I have a problem I would like to tackle with RL, but I am not sure if it is even doable.
My agent has to figure out how to fill a very large vector (let's say from 600 to 4000 in the most complex setting) made of natural numbers, i.e. a 600 vector $[2000,3000,3500, \dots]$ consisting of an energy profile for each timestep of a day, for each house in the neighborhood. I receive a reward for each of these possible combinations. My goal is, of course, that of maximizing the reward.
I can start always from the same initial state, and I receive a reward every time any profile is chosen. I believe these two factors simplify the task, as I don't need to have large episodes to get a reward nor I have to take into consideration different states.
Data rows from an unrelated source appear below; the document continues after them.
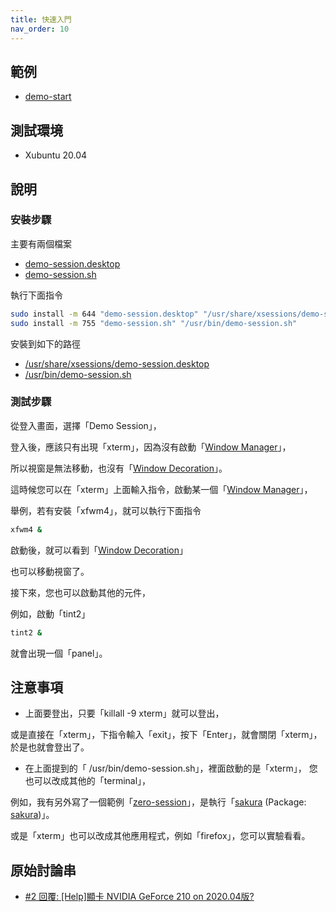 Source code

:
 ```yaml
---
title: 快速入門
nav_order: 10
---
```



## 範例

* [demo-start](https://github.com/samwhelp/note-about-xsession/tree/gh-pages/_demo/xsession-concept/demo-start)


## 測試環境

* Xubuntu 20.04


## 說明


### 安裝步驟

主要有兩個檔案

* [demo-session.desktop](https://github.com/samwhelp/note-about-xsession/tree/gh-pages/_demo/xsession-concept/demo-start/demo-session.desktop)
* [demo-session.sh](https://github.com/samwhelp/note-about-xsession/tree/gh-pages/_demo/xsession-concept/demo-start/demo-session.sh)

執行下面指令

``` sh
sudo install -m 644 "demo-session.desktop" "/usr/share/xsessions/demo-session.desktop"
sudo install -m 755 "demo-session.sh" "/usr/bin/demo-session.sh"
```

安裝到如下的路徑

* [/usr/share/xsessions/demo-session.desktop](https://github.com/samwhelp/note-about-xsession/tree/gh-pages/_demo/xsession-concept/demo-start/demo-session.desktop)
* [/usr/bin/demo-session.sh](https://github.com/samwhelp/note-about-xsession/tree/gh-pages/_demo/xsession-concept/demo-start/demo-session.sh)


### 測試步驟

從登入畫面，選擇「Demo Session」，

登入後，應該只有出現「xterm」，因為沒有啟動「[Window Manager](https://en.wikipedia.org/wiki/Window_manager)」，

所以視窗是無法移動，也沒有「[Window Decoration](https://en.wikipedia.org/wiki/Window_(computing)#Window_decoration)」。

這時候您可以在「xterm」上面輸入指令，啟動某一個「[Window Manager](https://en.wikipedia.org/wiki/Window_manager)」，

舉例，若有安裝「xfwm4」，就可以執行下面指令

``` sh
xfwm4 &
```

啟動後，就可以看到「[Window Decoration](https://en.wikipedia.org/wiki/Window_(computing)#Window_decoration)」

也可以移動視窗了。



接下來，您也可以啟動其他的元件，

例如，啟動「tint2」


``` sh
tint2 &
```

就會出現一個「panel」。


## 注意事項

* 上面要登出，只要「killall -9 xterm」就可以登出，

或是直接在「xterm」，下指令輸入「exit」，按下「Enter」，就會關閉「xterm」，於是也就會登出了。

* 在上面提到的「 /usr/bin/demo-session.sh」，裡面啟動的是「xterm」，
您也可以改成其他的「terminal」，

例如，我有另外寫了一個範例「[zero-session](https://github.com/samwhelp/note-about-xsession/tree/gh-pages/_demo/xsession-zero/zero-session)」，是執行「[sakura](http://manpages.ubuntu.com/manpages/focal/en/man1/sakura.1.html) (Package: [sakura](https://packages.ubuntu.com/focal/sakura))」。

或是「xterm」也可以改成其他應用程式，例如「firefox」，您可以實驗看看。


## 原始討論串

* [#2 回覆: [Help]顯卡 NVIDIA GeForce 210 on 2020.04版?](https://www.ubuntu-tw.org/modules/newbb/viewtopic.php?post_id=362406#forumpost362406)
However, I only have experience with DQN and I have never worked on Policy Gradient methods. So I have some questions:
I would like to utilize the simplest method to implement, I considered DDPG. However, I do not really need a target network or a critique network, as the state is always the same. Should I use a vanilla PG? Would REINFORCE be a good option?
I get how PG methods work with discrete action space (using softmax and selecting one action - which then gets reinforced or discouraged based on reward). However, I don't get how it is possible to update a continuous value. In DQN or stochastic PG, the output of the neural network is either a Q value or a probability value, and both can be directly updated via reward (the more reward the bigger the Q-value/probability). However, I don't get how this happens in the continuous case, where I have to use the output of the model as it is. What would I have to change in this case in the loss function for my model?